━━━ INFORMATION
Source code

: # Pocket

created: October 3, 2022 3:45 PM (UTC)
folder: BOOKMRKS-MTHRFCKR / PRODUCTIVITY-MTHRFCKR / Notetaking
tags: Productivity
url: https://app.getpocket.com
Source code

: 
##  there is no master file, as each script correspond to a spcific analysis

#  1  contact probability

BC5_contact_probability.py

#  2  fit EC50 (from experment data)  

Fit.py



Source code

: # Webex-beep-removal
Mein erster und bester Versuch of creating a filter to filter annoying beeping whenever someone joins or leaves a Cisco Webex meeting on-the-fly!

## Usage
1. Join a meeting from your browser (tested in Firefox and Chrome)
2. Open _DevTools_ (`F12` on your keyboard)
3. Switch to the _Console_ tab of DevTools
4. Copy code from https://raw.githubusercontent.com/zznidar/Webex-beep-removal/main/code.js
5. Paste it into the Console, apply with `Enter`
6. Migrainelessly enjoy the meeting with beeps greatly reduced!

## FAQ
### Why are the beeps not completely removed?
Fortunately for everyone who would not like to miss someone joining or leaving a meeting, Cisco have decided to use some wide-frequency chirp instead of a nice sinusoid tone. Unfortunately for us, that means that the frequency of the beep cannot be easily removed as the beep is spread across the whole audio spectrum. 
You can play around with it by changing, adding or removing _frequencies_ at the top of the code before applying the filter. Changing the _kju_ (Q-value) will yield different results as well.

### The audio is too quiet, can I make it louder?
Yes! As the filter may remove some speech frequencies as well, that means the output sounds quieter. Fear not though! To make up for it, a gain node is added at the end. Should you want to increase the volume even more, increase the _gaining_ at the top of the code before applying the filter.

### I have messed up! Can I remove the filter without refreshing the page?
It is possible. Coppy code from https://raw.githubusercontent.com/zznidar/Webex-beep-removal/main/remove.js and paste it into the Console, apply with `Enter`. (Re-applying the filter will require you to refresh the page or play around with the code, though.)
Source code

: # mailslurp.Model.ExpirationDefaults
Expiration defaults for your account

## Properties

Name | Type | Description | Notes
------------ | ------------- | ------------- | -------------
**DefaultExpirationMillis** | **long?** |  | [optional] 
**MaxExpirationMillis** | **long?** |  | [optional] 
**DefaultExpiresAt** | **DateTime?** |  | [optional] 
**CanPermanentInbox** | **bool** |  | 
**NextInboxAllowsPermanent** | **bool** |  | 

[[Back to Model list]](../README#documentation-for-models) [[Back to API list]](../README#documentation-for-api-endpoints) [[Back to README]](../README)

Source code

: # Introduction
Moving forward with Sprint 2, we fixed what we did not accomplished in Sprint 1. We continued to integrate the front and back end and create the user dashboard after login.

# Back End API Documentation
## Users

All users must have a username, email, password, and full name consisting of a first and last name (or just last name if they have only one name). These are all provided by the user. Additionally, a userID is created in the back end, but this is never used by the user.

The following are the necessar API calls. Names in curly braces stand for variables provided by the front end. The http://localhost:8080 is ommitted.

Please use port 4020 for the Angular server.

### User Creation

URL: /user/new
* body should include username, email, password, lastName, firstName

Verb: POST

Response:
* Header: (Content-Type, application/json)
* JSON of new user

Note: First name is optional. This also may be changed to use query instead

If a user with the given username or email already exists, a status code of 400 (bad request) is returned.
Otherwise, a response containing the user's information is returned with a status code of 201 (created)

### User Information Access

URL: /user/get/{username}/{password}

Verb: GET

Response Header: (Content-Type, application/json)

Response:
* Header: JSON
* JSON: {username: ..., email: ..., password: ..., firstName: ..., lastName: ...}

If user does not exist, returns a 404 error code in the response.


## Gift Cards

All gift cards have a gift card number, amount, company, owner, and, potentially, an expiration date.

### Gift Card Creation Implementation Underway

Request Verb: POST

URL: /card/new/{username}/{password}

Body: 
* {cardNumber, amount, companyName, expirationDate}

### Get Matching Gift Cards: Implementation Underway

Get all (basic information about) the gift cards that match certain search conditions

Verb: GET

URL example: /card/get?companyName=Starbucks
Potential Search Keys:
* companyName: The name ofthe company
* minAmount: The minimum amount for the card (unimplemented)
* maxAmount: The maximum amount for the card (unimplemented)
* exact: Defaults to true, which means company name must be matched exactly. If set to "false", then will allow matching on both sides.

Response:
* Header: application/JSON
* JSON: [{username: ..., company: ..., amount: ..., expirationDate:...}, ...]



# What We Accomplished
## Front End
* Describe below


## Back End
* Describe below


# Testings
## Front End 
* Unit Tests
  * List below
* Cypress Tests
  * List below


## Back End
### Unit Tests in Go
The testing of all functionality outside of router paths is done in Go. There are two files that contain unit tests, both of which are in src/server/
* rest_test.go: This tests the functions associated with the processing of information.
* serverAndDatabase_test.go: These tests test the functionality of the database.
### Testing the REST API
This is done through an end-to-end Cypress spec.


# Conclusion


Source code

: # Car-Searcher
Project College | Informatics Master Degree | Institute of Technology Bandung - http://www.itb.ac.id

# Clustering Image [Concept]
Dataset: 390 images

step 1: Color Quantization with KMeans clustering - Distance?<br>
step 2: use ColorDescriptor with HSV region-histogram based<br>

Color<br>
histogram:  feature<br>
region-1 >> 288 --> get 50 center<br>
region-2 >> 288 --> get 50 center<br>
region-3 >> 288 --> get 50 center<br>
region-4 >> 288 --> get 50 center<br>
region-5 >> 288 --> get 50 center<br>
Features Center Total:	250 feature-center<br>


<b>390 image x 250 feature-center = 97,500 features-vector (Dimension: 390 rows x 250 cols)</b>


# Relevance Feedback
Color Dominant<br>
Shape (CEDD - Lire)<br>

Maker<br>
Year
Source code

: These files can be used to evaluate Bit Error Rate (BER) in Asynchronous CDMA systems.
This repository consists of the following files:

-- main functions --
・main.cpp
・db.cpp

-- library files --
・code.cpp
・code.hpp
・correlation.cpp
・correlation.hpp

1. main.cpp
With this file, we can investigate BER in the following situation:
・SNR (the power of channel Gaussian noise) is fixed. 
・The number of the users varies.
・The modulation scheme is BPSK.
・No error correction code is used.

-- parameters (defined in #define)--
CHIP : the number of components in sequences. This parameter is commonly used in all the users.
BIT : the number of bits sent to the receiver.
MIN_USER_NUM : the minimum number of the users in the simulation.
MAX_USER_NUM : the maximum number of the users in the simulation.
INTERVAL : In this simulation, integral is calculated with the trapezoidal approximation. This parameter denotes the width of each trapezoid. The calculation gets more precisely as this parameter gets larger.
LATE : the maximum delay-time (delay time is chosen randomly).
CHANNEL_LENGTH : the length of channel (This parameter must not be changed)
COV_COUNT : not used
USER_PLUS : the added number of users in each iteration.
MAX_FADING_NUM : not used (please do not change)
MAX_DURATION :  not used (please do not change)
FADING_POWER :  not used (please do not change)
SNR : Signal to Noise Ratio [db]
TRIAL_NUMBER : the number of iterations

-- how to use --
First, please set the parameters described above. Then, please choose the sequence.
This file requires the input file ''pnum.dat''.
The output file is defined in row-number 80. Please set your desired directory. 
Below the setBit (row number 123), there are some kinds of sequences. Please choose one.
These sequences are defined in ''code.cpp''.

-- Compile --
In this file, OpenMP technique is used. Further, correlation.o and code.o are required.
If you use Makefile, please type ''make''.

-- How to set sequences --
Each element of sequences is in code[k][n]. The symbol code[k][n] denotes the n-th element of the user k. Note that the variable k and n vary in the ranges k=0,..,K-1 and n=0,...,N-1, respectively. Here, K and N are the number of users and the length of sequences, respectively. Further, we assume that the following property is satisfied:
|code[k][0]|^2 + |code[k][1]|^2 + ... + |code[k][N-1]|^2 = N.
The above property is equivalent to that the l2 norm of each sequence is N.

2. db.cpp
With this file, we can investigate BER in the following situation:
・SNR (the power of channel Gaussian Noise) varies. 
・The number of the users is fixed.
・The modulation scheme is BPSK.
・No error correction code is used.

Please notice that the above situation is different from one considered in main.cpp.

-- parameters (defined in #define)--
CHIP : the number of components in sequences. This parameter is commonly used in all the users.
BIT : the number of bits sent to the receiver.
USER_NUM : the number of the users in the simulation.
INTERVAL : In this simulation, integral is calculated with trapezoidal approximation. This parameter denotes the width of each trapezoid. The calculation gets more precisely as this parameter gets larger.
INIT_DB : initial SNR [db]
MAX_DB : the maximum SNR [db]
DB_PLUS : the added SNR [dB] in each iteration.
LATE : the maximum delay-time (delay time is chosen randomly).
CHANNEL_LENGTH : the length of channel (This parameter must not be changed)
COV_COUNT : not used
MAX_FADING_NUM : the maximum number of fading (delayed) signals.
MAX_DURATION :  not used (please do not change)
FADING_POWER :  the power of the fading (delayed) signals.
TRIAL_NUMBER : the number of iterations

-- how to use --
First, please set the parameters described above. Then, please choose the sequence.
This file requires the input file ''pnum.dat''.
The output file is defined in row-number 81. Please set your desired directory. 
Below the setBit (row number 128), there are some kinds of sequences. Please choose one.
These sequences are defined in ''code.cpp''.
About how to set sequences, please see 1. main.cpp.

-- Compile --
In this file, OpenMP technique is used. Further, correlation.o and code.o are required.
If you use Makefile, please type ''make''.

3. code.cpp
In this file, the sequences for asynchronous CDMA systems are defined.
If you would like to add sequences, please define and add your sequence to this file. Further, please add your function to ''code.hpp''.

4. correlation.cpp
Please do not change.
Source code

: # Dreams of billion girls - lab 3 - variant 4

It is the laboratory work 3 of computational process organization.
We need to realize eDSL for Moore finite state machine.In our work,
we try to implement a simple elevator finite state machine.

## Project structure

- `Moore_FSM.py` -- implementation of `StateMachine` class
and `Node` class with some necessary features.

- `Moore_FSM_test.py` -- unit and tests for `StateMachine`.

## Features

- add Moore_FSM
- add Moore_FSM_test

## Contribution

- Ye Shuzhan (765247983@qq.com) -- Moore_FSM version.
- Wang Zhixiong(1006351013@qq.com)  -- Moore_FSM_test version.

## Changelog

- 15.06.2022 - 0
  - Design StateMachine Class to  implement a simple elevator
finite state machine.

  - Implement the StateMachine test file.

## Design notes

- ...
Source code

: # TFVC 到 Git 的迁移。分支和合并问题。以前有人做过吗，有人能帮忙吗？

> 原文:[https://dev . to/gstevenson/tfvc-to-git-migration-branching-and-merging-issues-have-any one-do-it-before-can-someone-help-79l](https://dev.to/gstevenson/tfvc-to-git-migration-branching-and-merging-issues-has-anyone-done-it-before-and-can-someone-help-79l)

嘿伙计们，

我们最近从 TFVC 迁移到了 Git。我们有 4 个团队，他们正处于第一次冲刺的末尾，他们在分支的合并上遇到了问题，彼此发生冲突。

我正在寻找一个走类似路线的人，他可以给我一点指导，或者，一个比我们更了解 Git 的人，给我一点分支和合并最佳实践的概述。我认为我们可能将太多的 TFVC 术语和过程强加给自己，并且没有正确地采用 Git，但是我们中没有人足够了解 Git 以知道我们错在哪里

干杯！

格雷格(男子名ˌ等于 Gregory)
━━━━━━
*PROBLEM DESCRIPTION*: In the listing above, find the line with "MAX_FADING_NUM : the" and the line with "some necessary features.", then print exactly those lines and every line between them.

*WRITTEN RESPONSE*:
MAX_FADING_NUM : the maximum number of fading (delayed) signals.
MAX_DURATION :  not used (please do not change)
FADING_POWER :  the power of the fading (delayed) signals.
TRIAL_NUMBER : the number of iterations

-- how to use --
First, please set the parameters described above. Then, please choose the sequence.
This file requires the input file ''pnum.dat''.
The output file is defined in row-number 81. Please set your desired directory. 
Below the setBit (row number 128), there are some kinds of sequences. Please choose one.
These sequences are defined in ''code.cpp''.
About how to set sequences, please see 1. main.cpp.

-- Compile --
In this file, OpenMP technique is used. Further, correlation.o and code.o are required.
If you use Makefile, please type ''make''.

3. code.cpp
In this file, the sequences for asynchronous CDMA systems are defined.
If you would like to add sequences, please define and add your sequence to this file. Further, please add your function to ''code.hpp''.

4. correlation.cpp
Please do not change.
Source code

: # Dreams of billion girls - lab 3 - variant 4

It is the laboratory work 3 of computational process organization.
We need to realize eDSL for Moore finite state machine.In our work,
we try to implement a simple elevator finite state machine.

## Project structure

- `Moore_FSM.py` -- implementation of `StateMachine` class
and `Node` class with some necessary features.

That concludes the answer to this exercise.